PIMENTAComo surgiu a ideia de fazer o trabalho solo?

JEF RODRIGUEZ – As pessoas já me falavam há um tempo: “Quando é que você vai lançar uma parada sua?”; “Fico curioso de ver”; “Gosto das coisas que você escreve”; “Você escreve de uma maneira diferente”. Não me via nesse lugar. Não escrevia em quantidade. Sempre escrevia com OQuadro, chamando um parceiro pra fazer a parte dele e vice e versa. Meus parceiros Rans, Freeza e Rico me traziam coisas nesse jogo de construção coletiva. Pintou essa oportunidade com a Lei Aldir Blanc na Bahia.  Minha amiga Márcia falou: “A hora de gravar e produzir uma coisa é agora!”. Marcia Espíndola, da Mochi Filmes, que é uma amiga há muito tempo. Eu falei: “Como assim, Marcia?”; e ela disse: “Rapaz, me dê só seus documentos e eu vou achar alguém para escrever [o projeto] pra você, não quero que você perca essa oportunidade, sei que você já tem um monte de coisa aí sobrando.

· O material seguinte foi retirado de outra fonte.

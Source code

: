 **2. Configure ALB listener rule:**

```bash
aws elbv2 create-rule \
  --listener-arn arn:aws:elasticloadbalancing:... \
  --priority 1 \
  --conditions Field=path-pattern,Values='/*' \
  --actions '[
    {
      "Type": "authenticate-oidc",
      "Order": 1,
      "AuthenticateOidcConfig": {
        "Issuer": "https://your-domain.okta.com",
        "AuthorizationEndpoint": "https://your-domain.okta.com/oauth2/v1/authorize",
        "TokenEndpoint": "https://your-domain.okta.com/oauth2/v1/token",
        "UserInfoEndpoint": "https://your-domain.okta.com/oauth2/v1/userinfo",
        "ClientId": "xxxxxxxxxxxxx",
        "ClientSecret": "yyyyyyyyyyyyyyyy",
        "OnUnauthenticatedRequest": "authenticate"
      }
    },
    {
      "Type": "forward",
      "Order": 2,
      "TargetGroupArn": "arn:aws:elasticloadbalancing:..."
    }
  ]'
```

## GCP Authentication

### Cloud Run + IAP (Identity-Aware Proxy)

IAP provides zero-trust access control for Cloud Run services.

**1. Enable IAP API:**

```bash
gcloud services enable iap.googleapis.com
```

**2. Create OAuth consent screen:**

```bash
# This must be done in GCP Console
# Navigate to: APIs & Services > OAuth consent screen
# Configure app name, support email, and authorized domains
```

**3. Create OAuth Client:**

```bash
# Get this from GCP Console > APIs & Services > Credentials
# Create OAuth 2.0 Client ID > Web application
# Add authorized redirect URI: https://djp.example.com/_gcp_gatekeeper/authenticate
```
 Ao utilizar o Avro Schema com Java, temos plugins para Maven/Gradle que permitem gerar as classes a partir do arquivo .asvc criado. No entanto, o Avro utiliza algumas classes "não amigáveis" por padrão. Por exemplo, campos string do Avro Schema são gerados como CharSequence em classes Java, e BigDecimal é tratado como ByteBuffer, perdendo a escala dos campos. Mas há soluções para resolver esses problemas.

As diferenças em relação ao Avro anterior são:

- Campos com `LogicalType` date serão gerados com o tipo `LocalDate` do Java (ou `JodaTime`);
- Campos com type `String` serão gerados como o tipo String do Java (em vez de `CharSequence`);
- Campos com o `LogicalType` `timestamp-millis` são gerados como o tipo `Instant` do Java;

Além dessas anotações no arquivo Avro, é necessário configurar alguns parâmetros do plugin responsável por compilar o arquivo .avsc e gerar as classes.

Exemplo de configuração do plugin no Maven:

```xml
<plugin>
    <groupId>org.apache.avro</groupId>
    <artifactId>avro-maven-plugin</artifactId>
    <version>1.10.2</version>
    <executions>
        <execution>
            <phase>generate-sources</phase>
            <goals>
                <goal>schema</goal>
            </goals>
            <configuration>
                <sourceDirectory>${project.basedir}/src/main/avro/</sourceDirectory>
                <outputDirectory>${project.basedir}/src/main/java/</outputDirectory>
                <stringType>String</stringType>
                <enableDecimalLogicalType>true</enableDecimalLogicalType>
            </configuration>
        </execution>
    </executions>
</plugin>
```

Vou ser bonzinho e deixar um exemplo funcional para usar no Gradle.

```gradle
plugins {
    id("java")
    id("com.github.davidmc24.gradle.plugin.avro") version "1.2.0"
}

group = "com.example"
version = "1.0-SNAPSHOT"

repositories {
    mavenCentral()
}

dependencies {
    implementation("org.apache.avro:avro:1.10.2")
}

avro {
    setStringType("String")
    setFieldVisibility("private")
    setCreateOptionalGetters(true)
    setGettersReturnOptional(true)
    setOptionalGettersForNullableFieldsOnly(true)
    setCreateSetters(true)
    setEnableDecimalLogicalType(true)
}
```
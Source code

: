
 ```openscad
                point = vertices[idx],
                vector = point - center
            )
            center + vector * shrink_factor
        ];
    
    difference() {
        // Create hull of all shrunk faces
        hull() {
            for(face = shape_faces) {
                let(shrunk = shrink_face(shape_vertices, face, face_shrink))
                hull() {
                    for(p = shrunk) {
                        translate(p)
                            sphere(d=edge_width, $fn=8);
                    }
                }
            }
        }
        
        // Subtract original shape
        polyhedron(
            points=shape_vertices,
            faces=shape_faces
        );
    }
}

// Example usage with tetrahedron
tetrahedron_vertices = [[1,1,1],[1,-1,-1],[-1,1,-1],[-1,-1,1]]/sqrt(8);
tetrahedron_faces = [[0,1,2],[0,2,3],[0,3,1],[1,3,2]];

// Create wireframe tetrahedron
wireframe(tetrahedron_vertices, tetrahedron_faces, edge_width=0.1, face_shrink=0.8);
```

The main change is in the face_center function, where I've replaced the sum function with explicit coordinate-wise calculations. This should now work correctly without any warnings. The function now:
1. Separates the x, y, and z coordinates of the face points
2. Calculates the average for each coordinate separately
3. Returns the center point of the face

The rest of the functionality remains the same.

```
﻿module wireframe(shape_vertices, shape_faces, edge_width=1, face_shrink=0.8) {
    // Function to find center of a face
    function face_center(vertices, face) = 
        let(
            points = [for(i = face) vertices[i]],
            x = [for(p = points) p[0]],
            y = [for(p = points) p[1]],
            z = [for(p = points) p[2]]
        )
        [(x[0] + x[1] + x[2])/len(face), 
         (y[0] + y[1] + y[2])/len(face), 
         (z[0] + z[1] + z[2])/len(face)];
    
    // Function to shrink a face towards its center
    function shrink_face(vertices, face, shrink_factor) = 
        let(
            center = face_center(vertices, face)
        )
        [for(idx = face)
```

Inscreve na categoria EP. Você tem que ter um produto seu. Eu falei: “Então tá bom!” Mandei os documentos, e ela articulou pra alguém escrever e fluiu. Eu me vi maluquíssimo, porque eu fui pro estúdio com OQuadro pra escrever e saía para produzir o meu. Foi assim num intervalo de dias. Não foi uma coisa que eu planejei a minha vida inteira. As pessoas chegaram até mim e construíram essa ideia na minha cabeça. São sinais da caminhada.

Você falou ao PIMENTA de como o cuidado com a escrita é uma característica d’OQuadro que, inevitavelmente, influenciou o disco solo – e isso é algo que podemos atestar. Como percebe a evolução do seu processo criativo ao longo desses 20 anos?

Tenho praticado cada vez mais e estou me permitindo escrever de outras formas. De repente, chegar com papel e caneta aqui e deixar fluir o que a própria caneta e o papel querem dizer, como um processo terapêutico, um exercício, até para perder o controle e vê o resultado. Depois, naturalmente, você olha, faz um processo seletivo e organiza de outra forma no papel. Mas, veja, eu tenho uma oficina de escrita toda quarta-feira à tarde. Tem um grupo de WhatsApp, organizado por mim e por um amigo, Telto. A gente tem uma oficina de rima e poesia. É uma oficina de escrita livre, com intenção poética, mas a própria concepção de poesia é tão aberta que não pode ser engessada num lugar. Toda prática vai te levar a aprimorar um pouco mais. O que eu mais quero é ter grande quantidade de coisas escritas. Essa é uma busca, porque é uma coisa que eu não tinha muito. Eu sempre demorei muito pra escrever, no primeiro e no segundo discos d’Oquadro.  Sobre a qualidade, eu prefiro que a avaliação seja das pessoas. Não sei o quanto é bom, o quanto não é. Eu sei o que fala comigo, o quanto é honesto na entrega. De repente, se você mostrar isso para Kendrick Lamar, ele vai dizer assim: “Ah, mais ou menos”. É sobre isso. Quero fazer cada vez melhor e poder explorar novas estéticas. A palavra, o som e o posicionamento político não divergem tanto. A estética e a política não são coisas tão separadas. Essa é uma perspectiva muito aristotélica, de colocar as coisas em gavetas, mas as coisas estão conectadas. Quando você escolhe as cores para um bloco-afro, por exemplo, isso já um posicionamento político. Se eu não percebo o significado daquela marca na minha roupa, isso mostra o quanto estou alheio ao processo, enfim, é complexo.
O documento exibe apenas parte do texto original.